A report in the Straits Times (14 April 2014) says “more young professionals suffering from burn-out.” It says a “check with three psychiatrists revealed that up to 90 per cent of their patients are grappling with mental health issues caused by stress from work.”
The report says:
“Dr Lim Boon Leng, a psychiatrist at Gleneagles Medical Centre, said burnout from work should not be taken lightly. ‘It can deteriorate to full blown depressive or anxiety disorders, with severe symptoms such as feelings of hopelessness and suicidal thoughts’.”
However, the problem has been exacerbated in recent years because of the manpower crunch. Fewer staff means workers end up with more responsibilities, said Mr David Leong, managing director of recruitment firm People Worldwide.
But the situation should not be surprising, because it has been reported before.
Last year, for example, a survey by Jobstreet.com found that “60% of Singapore workers feel mental fatigue at work.”
In November of that same year, a survey by Regus, a global workplace provider, found the number of workers who felt stressed may have increased.
“Economic volatility has increased pressure on Singaporean workers with 67 per cent reporting that they are seeing more stress-related illness since the downturn,” the news reported the Regus survey.
It also found:
“… that 34 per cent of Singaporean workers are losing sleep worrying about work, and 40 per cent of respondents reported that their family and friends have noticed they are stressed by work.”
John Henderson, regional director and CFO at Regus APAC, said:
“Difficult economic times in the west and an unprecedented rate of growth in emerging economies have put a strain on businesses and their employees.”
“Workers are expected to do more with less, and this has taken its toll to the point many are close to burn-out”.
The situation looks to be getting more serious and doctors are raising the flag now.
Just last month (March), doctors were reporting that “about one in 15 Singaporeans suffers from depression at some point in his or her life.”
But because many cases go unreported for various reasons, the real number could be much higher – and doctors say that as many as one in 5 could suffer from stress-related disorders such as depression or anxiety.
Dr Lim says:
“One of the main things we see here would be people with depression, with anxiety disorders. Of course, a lot of this is contributed by the stress of work, by the stress of everyday living in a very crowded place like Singapore.”
The Center for Psychology says that many of its clients “have resorted to alcohol abuse, obsessive compulsive behaviours, over-working, reckless sexual behaviours and infidelity, in attempts to ‘escape’ from their anxiety in the ‘play hard, work hard’ culture of Singapore.”
How does one deal with stress then? Perhaps the underlying reason is because people do not take time to rest.
Dr Lim explains, “The thing about our Asian culture is that we define ourselves with our work and we feel very guilty when we take rests, and even during holidays we tend to think about our work.”
Indeed, the survey by Regus found that “45 per cent of Singapore’s working professionals have admitted that they would work one to three hours a day even if they are on holidays.”

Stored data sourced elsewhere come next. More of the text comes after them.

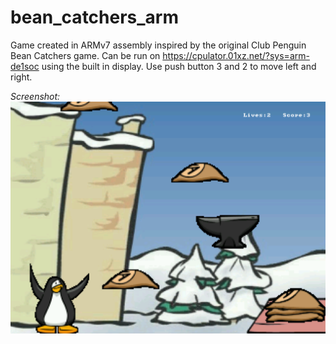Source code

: # bean_catchers_arm
Game created in ARMv7 assembly inspired by the original Club Penguin Bean Catchers game. Can be run on https://cpulator.01xz.net/?sys=arm-de1soc using the built in display. Use push button 3 and 2 to move left and right.

*Screenshot:* 
![Screenshot](./screenshot.png)
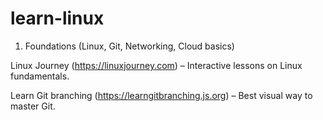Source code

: # learn-linux

1. Foundations (Linux, Git, Networking, Cloud basics)

Linux Journey (https://linuxjourney.com) – Interactive lessons on Linux fundamentals.

Learn Git branching (https://learngitbranching.js.org) – Best visual way to master Git.
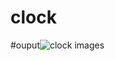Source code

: # clock
#ouput![clock images](https://user-images.githubusercontent.com/123875147/217535223-4a83a055-e079-41e2-ac37-b88287f64e70.PNG)
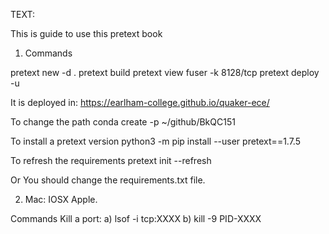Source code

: TEXT:

This is guide to use this pretext book

1) Commands

pretext new -d .
pretext build
pretext view
fuser -k 8128/tcp
pretext deploy -u

It is deployed in: https://earlham-college.github.io/quaker-ece/


To change the path
conda create -p ~/github/BkQC151

To install a pretext version
python3 -m pip install --user pretext==1.7.5

To refresh the requirements
pretext init --refresh 

Or
You should change the requirements.txt file.


2) Mac: IOSX Apple.

Commands
Kill a port:
a) lsof -i tcp:XXXX
b) kill -9 PID-XXXX

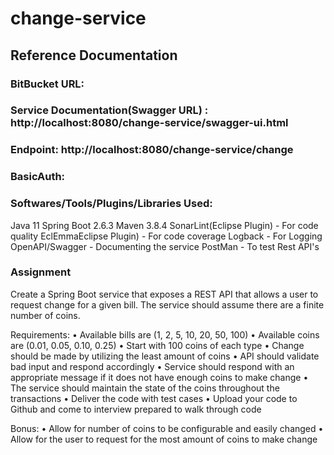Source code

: # change-service

## Reference Documentation

### BitBucket URL:

### Service Documentation(Swagger URL) : http://localhost:8080/change-service/swagger-ui.html

### Endpoint: http://localhost:8080/change-service/change

### BasicAuth:

### Softwares/Tools/Plugins/Libraries Used:
Java 11
Spring Boot 2.6.3
Maven 3.8.4
SonarLint(Eclipse Plugin) - For code quality
EclEmmaEclipse Plugin) - For code coverage
Logback - For Logging
OpenAPI/Swagger - Documenting the service 
PostMan - To test Rest API's

### Assignment
Create a Spring Boot service that exposes a REST API that allows a user to request change for a given bill. The service should assume there are a finite number of coins. 

Requirements:
• Available bills are (1, 2, 5, 10, 20, 50, 100)
• Available coins are (0.01, 0.05, 0.10, 0.25)
• Start with 100 coins of each type
• Change should be made by utilizing the least amount of coins
• API should validate bad input and respond accordingly
• Service should respond with an appropriate message if it does not have enough coins to make change
• The service should maintain the state of the coins throughout the transactions
• Deliver the code with test cases
• Upload your code to Github and come to interview prepared to walk through code

Bonus:
• Allow for number of coins to be configurable and easily changed
• Allow for the user to request for the most amount of coins to make change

Singaporeans spend more time – 46 hours weekly – in the work place than the global average of 38 hours. In 2012, a Jobstreet survey found that 88% revealed they work beyond official hours.
It is therefore not surprising that more Singaporeans have been calling for better work-life balance – that they do not “live to work” but “work to live”.
But such an idea, amidst the government’s tightening of the foreign workforce and stiff global and regional competition, attracted a warning from no less than the prime minister himself.
In September last year, PM Lee Hsien Loong warned of the competition from others.
“If you look at other countries: Vietnam, China, even in India, they’re not talking about work-life balance; they are hungry, anxious, about to steal your lunch. So I think I’d better guard my lunch.”
Still, the latest studies and comments from healthcare professionals such as doctors and psychiatrists should give us pause.
Beneath these surveys and statistics are real people, Singaporeans who are increasingly finding life less meaningful perhaps.
As Dr Lim said, “You can imagine the numbers, the thousands of people out there who are stressed and not getting any help, definitely I believe that lots of people are not getting help.”